▶ TASK ITEM: The answer is the line that contains "## Questions / Feedback" followed by every later line of the entries below, each repeated exactly, and nothing else.

-- SUPPLIED DATA follows --

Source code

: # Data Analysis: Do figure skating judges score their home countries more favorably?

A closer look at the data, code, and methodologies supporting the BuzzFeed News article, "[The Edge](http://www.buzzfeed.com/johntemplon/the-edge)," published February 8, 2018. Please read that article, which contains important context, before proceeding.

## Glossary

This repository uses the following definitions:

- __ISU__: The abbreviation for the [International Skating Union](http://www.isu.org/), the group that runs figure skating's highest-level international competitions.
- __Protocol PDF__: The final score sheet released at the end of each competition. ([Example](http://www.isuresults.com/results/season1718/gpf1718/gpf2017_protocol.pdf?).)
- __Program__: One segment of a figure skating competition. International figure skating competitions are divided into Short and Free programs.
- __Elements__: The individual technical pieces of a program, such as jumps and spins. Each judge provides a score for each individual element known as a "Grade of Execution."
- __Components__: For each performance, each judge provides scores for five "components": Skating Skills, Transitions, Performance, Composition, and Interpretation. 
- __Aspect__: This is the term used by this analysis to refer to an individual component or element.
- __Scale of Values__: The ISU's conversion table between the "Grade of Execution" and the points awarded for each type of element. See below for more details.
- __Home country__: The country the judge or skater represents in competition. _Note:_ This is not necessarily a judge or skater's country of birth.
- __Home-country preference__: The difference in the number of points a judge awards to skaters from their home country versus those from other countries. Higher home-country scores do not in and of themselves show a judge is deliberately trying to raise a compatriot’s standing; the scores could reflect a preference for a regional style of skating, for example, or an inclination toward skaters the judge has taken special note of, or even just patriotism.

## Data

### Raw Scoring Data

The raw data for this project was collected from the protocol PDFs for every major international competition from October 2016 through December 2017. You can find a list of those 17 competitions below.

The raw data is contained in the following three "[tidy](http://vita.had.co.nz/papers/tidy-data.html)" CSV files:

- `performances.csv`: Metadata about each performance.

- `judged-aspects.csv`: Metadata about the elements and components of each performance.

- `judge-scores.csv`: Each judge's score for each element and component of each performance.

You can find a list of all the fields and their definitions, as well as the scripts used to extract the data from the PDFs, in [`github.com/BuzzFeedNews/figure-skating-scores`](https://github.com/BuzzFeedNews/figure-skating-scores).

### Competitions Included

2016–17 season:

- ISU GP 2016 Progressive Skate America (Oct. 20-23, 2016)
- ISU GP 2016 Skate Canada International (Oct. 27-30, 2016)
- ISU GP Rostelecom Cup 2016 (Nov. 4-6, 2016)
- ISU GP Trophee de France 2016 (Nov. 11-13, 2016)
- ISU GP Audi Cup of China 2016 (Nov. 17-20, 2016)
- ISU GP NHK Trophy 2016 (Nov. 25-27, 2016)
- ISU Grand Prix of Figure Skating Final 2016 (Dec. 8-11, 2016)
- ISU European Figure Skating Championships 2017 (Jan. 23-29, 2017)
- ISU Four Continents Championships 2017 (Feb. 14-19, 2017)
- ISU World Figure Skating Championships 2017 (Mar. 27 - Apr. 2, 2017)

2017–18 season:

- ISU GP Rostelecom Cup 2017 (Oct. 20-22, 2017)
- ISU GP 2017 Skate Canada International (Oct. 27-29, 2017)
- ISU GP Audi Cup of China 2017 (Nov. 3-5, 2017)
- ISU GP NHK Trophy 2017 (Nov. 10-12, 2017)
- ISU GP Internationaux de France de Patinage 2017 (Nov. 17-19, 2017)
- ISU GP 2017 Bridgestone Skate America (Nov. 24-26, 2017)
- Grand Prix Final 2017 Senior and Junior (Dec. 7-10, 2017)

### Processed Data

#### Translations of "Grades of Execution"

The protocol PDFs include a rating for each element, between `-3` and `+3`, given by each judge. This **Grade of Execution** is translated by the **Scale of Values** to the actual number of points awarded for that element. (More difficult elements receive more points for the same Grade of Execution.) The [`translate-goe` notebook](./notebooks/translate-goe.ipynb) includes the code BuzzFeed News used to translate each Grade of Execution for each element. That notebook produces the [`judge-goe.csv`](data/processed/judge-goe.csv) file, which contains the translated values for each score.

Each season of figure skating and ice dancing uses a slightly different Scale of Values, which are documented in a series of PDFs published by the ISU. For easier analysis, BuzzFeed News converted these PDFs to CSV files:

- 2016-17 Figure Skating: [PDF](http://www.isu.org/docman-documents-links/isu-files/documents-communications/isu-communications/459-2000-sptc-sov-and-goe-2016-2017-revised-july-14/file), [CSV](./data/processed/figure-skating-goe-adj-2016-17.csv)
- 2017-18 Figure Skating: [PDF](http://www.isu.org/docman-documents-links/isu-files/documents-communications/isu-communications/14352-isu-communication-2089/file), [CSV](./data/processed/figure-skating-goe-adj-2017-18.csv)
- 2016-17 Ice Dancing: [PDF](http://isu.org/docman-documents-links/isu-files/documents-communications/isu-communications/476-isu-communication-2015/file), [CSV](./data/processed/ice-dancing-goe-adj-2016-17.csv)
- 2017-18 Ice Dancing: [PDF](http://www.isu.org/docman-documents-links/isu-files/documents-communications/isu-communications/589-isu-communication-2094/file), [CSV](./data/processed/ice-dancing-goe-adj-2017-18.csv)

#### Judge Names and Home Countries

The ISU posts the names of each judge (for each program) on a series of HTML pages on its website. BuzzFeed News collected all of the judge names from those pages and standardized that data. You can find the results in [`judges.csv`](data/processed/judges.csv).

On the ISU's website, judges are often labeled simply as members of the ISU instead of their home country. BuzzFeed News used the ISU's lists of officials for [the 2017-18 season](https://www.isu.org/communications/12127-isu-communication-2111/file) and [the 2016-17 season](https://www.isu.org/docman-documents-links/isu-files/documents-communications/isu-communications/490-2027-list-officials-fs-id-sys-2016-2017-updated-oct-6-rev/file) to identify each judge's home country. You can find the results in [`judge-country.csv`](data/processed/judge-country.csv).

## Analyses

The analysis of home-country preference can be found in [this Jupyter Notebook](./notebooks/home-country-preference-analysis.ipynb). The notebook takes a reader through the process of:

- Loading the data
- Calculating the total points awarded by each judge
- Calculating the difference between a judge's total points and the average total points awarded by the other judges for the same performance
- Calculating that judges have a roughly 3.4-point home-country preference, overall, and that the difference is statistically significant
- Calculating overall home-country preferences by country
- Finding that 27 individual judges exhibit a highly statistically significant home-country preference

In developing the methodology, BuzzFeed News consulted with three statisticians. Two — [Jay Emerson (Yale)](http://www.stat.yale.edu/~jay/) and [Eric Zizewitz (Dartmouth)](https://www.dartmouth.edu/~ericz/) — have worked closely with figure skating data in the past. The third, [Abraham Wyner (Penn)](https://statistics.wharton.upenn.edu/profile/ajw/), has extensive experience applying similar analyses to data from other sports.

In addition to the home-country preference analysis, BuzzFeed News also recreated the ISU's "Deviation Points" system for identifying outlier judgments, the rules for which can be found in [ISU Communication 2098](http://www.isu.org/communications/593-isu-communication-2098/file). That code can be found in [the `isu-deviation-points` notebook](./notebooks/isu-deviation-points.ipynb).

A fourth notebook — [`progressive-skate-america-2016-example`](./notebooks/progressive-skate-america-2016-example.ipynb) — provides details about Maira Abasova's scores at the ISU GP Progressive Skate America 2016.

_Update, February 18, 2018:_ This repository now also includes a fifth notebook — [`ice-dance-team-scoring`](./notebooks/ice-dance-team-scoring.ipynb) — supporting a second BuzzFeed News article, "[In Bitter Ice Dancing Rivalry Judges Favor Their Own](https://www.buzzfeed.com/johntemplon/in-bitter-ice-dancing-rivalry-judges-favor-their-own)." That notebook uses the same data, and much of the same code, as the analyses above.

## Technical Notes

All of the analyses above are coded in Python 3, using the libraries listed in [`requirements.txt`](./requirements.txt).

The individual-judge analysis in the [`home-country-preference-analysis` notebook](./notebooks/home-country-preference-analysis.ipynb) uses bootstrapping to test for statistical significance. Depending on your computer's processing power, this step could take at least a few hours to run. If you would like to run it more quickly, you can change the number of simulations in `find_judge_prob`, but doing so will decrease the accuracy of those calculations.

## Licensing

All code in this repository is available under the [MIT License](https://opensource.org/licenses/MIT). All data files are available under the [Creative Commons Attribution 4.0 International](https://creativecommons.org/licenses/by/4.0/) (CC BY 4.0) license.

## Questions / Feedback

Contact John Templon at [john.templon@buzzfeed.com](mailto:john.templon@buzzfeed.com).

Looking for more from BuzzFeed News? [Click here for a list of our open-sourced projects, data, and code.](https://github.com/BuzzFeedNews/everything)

-- SUPPLIED DATA concluded --

▶ EXPECTED ANSWER:
## Questions / Feedback

Contact John Templon at [john.templon@buzzfeed.com](mailto:john.templon@buzzfeed.com).

Looking for more from BuzzFeed News? [Click here for a list of our open-sourced projects, data, and code.](https://github.com/BuzzFeedNews/everything)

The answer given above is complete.